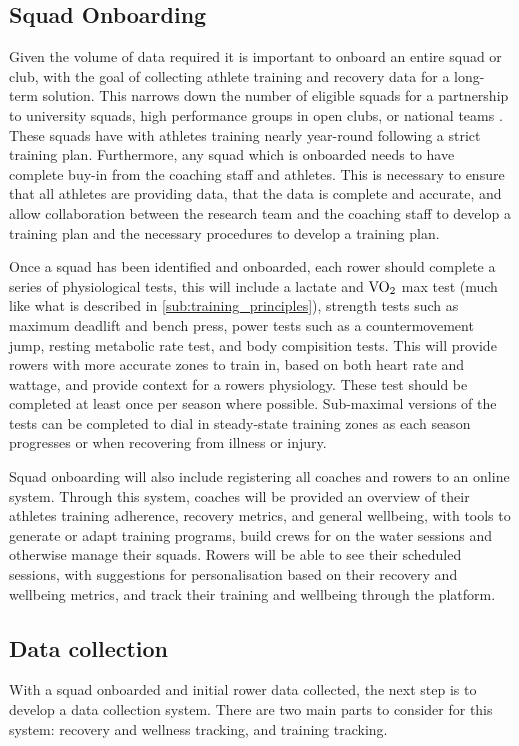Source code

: \subsection{\label{sub:ideal-onboard}Squad Onboarding}
Given the volume of data required it is important to onboard an entire squad or club, with the goal of collecting athlete training and recovery data for a long-term solution. This narrows down the number of eligible squads for a partnership to university squads, high performance groups in open clubs, or national teams . These squads have with athletes training nearly year-round following a strict training plan. Furthermore, any squad which is onboarded needs to have complete buy-in from the coaching staff and athletes. This is necessary to ensure that all athletes are providing data, that the data is complete and accurate, and allow collaboration between the research team and the coaching staff to develop a training plan and the necessary procedures to develop a training plan.

Once a squad has been identified and onboarded, each rower should complete a series of physiological tests, this will include a lactate and $\textnormal{VO}_2$ max test (much like what is described in \autoref{sub:training_principles}), strength tests such as maximum deadlift and bench press, power tests such as a countermovement jump, resting metabolic rate test, and body compisition tests. This will provide rowers with more accurate zones to train in, based on both heart rate and wattage, and provide context for a rowers physiology. These test should be completed at least once per season where possible. Sub-maximal versions of the tests can be completed to dial in steady-state training zones as each season progresses or when recovering from illness or injury.

Squad onboarding will also include registering all coaches and rowers to an online system. Through this system, coaches will be provided an overview of their athletes training adherence, recovery metrics, and general wellbeing, with tools to generate or adapt training programs, build crews for on the water sessions and otherwise manage their squads. Rowers will be able to see their scheduled sessions, with suggestions for personalisation based on their recovery and wellbeing metrics, and track their training and wellbeing through the platform.

\subsection{\label{sub:ideal-data-collection}Data collection}
With a squad onboarded and initial rower data collected, the next step is to develop a data collection system. There are two main parts to consider for this system: recovery and wellness tracking, and training tracking.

● ● ● ●

**YOUR TASK**. Among the records above, how many lines carry the string "develop"? Reply with the number alone.

**SOLUTION TO THE EXERCISE**. 2